最終的でない結果が得られて失敗したトランザクションの送信をやり直します。同じトランザクションが2回以上処理される可能性はありません。
9.トランザクションの最終ステータスの確認
送信した各トランザクションについて、トランザクションの最終結果をメモします。例えば、txメソッドを使用します。例:
$ ./rippled tx F81C34E7F05423DC1C973CB5008CA41AE984DE142EAA3975A749FABF0D08FA63 Loading: "/etc/opt/ripple/rippled.cfg" 2019-Dec-11 01:38:30.124771464 HTTPClient:NFO Connecting to 127.0.0.1:5005 { "result" : { "Account" : "rf1BiGeXwwQoi8Z2ueFYTEXSwuJYfV2Jpn", "Fee" : "12", "Flags" : 2147483648, "Sequence" : 1, "SetFlag" : 2, "SigningPubKey" : "039543A0D3004CDA0904A09FB3710251C652D69EA338589279BC849D47A7B019A1", "TransactionType" : "AccountSet", "TxnSignature" : "3045022100D5C92D7705036CD7EBB601C8DFCD90927FA591A62AF832C489E9C898EC8E2FA0022052F1819340EB73E9749B8930A6935727362B8E141D1B2E246B49F912223FFD43", "date" : 629343510, "hash" : "F81C34E7F05423DC1C973CB5008CA41AE984DE142EAA3975A749FABF0D08FA63", "inLedger" : 4, "ledger_index" : 4, "meta" : { "AffectedNodes" : [ { "ModifiedNode" : { "FinalFields" : { "Account" : "rf1BiGeXwwQoi8Z2ueFYTEXSwuJYfV2Jpn", "Balance" : "4999999999988", "Flags" : 262144, "OwnerCount" : 0, "Sequence" : 2 }, "LedgerEntryType" : "AccountRoot", "LedgerIndex" : "13F1A95D7AAB7108D5CE7EEAF504B2894B8C674E6D68499076441C4837282BF8", "PreviousFields" : { "Balance" : "5000000000000", "Flags" : 0, "Sequence" : 1 }, "PreviousTxnID" : "00C5B713B11DA775C6F932D38CE162C16FA88B7269BAFC6FDF4C6ADB74419670", "PreviousTxnLgrSeq" : 3 } } ], "TransactionIndex" : 0, "TransactionResult" : "tesSUCCESS" }, "status" : "success", "validated" : true } }
すべてのトランザクションが処理された後で送信側アカウントのaccount_infoを確認すると便利です。アカウントの現在のシーケンス番号(Sequence
フィールド)と、必要に応じてXRP残高をメモします。
失敗したトランザクションについては、どうするか決める必要があります。
- トランザクションが
tefMAX_LEDGER
コードで失敗した場合、トランザクションが処理されるように、より高いトランザクションコストを指定する必要があります。(これはXRP Ledgerネットワークに負荷がかかっていることを示している可能性があります。)トランザクションを、より高いコストを支払い、より高いLastLedgerSequence
パラメーター(ある場合)を持つ新しいバージョンに置き換えるのも1つの方法です。 - トランザクションが
tem
クラスコードでで失敗した場合は、トランザクションの生成時にスペルミスなどのミスをした可能性があります。トランザクションを再度確認し、有効な形式に置き換えます。 - トランザクションが
tec
クラスコードで失敗した場合は、失敗した具体的な理由に応じてケースバイケースで対処する必要があります。

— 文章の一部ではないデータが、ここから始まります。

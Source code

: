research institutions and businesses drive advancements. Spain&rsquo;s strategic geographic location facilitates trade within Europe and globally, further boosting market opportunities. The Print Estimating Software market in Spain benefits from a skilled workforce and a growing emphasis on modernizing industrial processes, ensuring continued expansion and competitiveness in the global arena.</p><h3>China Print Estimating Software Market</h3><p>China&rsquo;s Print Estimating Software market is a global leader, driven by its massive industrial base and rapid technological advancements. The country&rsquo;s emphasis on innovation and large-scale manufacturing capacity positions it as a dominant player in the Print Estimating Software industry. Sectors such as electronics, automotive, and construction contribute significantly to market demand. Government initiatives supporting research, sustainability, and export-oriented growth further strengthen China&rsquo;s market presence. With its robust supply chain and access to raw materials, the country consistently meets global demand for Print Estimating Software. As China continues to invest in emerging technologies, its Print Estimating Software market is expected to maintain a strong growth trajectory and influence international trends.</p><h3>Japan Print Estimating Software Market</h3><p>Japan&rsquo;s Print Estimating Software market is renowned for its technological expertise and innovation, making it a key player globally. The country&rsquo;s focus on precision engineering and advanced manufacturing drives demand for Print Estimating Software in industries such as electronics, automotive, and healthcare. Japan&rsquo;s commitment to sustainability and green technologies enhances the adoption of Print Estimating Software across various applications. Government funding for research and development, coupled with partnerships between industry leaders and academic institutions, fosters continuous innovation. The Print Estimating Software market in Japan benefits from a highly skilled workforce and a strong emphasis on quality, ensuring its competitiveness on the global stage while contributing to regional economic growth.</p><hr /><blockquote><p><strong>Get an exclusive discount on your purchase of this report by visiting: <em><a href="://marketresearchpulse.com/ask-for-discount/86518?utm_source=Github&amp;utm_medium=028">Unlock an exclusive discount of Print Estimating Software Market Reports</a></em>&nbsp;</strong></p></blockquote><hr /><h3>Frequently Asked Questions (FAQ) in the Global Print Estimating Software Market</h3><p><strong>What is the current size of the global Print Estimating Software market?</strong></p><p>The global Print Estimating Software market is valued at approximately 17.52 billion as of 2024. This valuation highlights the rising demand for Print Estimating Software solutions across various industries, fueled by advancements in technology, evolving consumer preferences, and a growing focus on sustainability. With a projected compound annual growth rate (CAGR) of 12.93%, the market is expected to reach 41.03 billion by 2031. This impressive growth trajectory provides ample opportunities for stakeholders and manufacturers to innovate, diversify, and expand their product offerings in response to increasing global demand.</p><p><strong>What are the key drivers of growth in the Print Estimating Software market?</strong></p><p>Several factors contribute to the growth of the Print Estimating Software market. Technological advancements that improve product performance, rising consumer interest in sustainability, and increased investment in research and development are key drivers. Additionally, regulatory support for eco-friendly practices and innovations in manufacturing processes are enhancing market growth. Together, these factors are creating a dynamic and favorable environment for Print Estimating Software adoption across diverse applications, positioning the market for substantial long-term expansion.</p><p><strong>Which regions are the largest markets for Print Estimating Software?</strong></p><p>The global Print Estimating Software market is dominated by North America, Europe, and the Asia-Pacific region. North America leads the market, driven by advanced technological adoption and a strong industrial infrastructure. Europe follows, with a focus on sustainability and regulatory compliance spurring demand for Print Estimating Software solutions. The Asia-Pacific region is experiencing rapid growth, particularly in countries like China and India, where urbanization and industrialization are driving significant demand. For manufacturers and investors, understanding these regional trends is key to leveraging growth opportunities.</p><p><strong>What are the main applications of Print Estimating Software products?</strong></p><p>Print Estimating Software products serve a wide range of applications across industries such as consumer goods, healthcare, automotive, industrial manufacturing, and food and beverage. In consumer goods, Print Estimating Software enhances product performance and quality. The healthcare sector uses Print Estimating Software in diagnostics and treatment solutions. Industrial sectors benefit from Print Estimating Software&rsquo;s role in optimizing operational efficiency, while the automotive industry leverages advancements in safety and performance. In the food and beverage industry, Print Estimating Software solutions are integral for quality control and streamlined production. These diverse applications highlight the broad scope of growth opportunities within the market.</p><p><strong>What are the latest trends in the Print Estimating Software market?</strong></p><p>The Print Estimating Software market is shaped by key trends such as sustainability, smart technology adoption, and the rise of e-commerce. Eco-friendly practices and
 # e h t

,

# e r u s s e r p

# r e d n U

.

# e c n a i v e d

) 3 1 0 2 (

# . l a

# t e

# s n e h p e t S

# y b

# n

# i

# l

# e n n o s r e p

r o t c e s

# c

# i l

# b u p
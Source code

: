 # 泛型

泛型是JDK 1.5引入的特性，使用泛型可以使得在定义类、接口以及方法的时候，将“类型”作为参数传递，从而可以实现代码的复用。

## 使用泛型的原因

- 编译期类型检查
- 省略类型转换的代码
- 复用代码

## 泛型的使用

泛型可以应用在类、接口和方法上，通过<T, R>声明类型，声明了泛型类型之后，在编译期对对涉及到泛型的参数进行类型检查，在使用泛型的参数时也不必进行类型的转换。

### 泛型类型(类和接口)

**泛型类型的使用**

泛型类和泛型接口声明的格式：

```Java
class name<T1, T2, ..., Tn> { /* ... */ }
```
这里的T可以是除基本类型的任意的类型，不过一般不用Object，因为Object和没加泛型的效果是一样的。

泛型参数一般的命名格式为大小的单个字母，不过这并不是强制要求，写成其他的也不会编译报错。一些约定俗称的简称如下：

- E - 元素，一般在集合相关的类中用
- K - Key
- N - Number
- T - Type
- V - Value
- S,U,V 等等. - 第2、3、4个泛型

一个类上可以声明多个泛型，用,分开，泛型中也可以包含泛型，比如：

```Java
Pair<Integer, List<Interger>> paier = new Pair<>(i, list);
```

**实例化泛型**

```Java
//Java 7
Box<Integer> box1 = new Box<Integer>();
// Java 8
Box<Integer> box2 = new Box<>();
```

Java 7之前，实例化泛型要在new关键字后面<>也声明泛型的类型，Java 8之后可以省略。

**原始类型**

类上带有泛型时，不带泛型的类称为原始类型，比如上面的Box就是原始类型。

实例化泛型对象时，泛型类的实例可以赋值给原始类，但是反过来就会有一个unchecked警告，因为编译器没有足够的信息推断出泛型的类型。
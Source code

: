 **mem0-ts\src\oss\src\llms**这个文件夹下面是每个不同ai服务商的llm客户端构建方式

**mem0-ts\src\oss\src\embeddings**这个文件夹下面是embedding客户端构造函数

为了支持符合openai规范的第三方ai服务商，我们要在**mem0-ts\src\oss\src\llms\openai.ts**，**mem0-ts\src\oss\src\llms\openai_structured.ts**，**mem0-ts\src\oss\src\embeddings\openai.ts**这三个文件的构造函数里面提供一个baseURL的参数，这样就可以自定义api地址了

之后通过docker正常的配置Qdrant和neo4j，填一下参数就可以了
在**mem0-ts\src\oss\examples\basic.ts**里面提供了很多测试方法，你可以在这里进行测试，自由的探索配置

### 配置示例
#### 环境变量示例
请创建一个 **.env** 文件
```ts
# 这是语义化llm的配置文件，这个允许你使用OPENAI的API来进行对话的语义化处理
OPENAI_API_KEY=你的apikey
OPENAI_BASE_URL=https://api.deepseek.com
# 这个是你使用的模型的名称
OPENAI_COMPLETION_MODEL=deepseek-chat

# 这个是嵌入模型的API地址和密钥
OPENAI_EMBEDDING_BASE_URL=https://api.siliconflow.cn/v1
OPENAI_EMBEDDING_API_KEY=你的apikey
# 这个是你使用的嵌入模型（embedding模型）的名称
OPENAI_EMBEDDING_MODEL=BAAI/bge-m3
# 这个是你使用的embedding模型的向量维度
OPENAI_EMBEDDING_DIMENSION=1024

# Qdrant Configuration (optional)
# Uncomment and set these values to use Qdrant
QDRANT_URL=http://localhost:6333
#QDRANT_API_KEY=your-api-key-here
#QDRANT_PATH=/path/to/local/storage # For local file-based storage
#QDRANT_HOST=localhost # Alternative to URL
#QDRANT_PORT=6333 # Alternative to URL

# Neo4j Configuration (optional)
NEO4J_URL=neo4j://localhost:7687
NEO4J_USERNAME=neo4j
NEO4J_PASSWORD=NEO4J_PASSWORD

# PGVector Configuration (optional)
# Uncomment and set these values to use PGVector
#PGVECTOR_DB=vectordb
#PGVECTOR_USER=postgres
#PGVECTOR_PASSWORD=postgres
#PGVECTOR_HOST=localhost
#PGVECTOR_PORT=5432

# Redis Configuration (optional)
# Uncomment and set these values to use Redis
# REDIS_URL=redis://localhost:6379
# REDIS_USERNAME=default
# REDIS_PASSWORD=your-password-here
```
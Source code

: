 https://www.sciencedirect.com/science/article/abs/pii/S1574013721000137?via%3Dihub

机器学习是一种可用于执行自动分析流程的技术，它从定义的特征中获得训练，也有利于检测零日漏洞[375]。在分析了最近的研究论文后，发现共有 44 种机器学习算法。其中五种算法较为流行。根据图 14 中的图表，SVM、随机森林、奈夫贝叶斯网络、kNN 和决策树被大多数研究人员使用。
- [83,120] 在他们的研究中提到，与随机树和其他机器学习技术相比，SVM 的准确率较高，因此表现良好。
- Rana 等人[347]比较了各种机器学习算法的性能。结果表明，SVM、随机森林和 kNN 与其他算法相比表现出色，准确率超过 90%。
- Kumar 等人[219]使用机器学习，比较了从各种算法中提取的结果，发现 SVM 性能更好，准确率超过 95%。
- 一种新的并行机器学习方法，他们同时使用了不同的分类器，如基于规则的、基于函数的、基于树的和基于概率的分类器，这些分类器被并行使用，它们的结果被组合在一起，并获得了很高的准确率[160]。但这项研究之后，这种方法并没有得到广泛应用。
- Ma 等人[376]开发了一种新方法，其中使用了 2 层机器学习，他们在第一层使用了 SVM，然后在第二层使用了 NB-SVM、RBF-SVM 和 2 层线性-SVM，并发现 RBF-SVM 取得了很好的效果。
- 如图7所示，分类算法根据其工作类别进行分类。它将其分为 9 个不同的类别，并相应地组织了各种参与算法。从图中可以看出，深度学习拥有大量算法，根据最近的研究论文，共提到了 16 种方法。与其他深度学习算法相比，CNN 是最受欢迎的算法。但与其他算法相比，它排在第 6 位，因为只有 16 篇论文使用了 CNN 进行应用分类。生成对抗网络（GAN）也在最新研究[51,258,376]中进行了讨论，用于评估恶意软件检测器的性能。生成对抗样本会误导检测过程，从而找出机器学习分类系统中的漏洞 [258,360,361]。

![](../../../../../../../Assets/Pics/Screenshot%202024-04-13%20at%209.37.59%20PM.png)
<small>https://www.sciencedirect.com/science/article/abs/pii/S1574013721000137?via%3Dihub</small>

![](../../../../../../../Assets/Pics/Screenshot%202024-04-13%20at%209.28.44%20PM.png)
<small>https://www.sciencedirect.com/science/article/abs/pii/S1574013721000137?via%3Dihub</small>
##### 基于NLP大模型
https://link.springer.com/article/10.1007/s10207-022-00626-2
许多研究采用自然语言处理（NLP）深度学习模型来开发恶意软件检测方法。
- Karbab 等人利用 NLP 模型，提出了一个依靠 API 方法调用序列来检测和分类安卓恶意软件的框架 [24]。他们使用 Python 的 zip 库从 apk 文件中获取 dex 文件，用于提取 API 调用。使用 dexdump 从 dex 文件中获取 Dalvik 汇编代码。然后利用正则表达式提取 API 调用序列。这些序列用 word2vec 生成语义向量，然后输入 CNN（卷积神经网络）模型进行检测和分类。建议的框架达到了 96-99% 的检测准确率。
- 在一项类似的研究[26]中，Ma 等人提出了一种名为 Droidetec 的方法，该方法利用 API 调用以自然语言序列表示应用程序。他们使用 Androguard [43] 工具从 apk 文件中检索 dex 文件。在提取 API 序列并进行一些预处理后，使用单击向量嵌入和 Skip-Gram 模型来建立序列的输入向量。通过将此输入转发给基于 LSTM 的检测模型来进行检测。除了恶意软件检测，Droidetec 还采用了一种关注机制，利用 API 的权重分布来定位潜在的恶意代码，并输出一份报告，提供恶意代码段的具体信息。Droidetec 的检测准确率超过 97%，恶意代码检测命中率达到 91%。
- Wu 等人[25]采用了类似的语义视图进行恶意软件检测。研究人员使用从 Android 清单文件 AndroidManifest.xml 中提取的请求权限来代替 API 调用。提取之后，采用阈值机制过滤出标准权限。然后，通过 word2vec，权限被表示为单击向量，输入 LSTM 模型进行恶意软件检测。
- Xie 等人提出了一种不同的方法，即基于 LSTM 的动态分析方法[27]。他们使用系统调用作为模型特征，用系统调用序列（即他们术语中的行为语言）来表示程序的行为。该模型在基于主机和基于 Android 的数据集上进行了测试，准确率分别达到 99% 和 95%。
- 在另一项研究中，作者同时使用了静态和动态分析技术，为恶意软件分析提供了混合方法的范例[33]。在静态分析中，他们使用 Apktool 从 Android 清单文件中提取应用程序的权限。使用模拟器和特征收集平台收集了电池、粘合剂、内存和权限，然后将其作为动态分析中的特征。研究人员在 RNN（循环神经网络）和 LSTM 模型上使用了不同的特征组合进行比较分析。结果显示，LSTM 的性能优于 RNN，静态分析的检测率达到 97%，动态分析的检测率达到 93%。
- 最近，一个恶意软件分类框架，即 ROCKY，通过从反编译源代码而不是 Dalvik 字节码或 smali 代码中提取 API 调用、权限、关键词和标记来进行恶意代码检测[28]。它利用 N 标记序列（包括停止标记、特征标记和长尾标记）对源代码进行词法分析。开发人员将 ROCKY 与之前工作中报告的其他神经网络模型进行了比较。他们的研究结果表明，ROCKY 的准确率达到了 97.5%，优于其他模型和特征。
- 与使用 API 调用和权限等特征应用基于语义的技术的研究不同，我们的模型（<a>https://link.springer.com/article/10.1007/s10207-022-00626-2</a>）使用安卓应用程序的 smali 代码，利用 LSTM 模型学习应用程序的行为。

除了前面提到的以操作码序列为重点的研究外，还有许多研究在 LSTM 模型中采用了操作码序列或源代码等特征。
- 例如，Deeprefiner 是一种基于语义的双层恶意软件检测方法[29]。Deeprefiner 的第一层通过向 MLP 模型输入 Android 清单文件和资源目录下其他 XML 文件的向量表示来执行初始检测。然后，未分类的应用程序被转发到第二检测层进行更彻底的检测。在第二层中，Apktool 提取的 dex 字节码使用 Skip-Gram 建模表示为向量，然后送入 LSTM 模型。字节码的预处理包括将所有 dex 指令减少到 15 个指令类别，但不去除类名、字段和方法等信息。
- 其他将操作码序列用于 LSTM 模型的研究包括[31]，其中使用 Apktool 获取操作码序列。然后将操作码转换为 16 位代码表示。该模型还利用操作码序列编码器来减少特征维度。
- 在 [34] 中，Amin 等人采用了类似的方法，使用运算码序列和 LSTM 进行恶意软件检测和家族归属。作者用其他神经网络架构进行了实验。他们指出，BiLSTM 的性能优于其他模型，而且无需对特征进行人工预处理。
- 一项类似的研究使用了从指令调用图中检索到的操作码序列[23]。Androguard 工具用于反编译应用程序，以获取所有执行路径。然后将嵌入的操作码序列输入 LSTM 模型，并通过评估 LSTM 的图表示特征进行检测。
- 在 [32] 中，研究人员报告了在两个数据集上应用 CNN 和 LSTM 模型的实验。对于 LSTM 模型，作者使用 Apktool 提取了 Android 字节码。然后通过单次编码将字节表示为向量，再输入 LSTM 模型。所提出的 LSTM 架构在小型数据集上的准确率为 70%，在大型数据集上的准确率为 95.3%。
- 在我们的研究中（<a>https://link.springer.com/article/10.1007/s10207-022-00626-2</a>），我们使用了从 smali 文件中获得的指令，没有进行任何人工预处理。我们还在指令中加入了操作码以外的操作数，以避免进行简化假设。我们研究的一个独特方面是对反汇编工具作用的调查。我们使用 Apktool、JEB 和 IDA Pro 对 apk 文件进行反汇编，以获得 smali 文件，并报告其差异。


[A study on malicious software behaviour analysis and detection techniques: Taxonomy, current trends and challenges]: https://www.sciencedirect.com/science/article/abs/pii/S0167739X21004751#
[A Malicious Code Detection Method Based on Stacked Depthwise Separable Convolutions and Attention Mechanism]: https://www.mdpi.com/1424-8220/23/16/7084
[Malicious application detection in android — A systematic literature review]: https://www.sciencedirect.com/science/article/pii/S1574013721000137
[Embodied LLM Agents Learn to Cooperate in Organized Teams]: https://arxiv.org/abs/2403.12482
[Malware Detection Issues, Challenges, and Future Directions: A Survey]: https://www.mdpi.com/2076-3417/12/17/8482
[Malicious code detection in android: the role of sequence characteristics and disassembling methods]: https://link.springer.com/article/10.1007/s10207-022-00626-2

調整や置き換えをするトランザクションについては、オフラインマシンに戻るタイミングについての詳細をメモします。
10.オフラインマシンのステータスの調整
オフラインマシンに戻り、カスタムサーバに保存されている設定に必要な変更を加えます。例えば次のような変更です。
- アカウントの現在の
Sequence
番号を更新する。すべてのトランザクションが検証済みレジャーに含まれている場合(成功またはtec
コードで終了)、オフラインマシンに保存されているシーケンス番号はすでに正確であるはずです。含まれていない場合は、保存されているシーケンス番号を、前のステップでメモしたSequence
値と一致するように変更する必要があります。 - 新しいトランザクションで適切な
LastLedgerSequence
値を使用できるように、現在のレジャーインデックスを更新する。(新しいトランザクションを生成する直前に必ずこれを行う必要があります。) - (省略可) オフラインマシンで使用可能なXRPの金額を追跡している場合は、使用可能なXRPの実際の金額を更新する。
その後で、前のステップで失敗したトランザクションの置き換えとなるトランザクションを調整して署名します。以前の手順と同様に、オフラインマシンでトランザクションを生成し、オンラインマシンから送信します。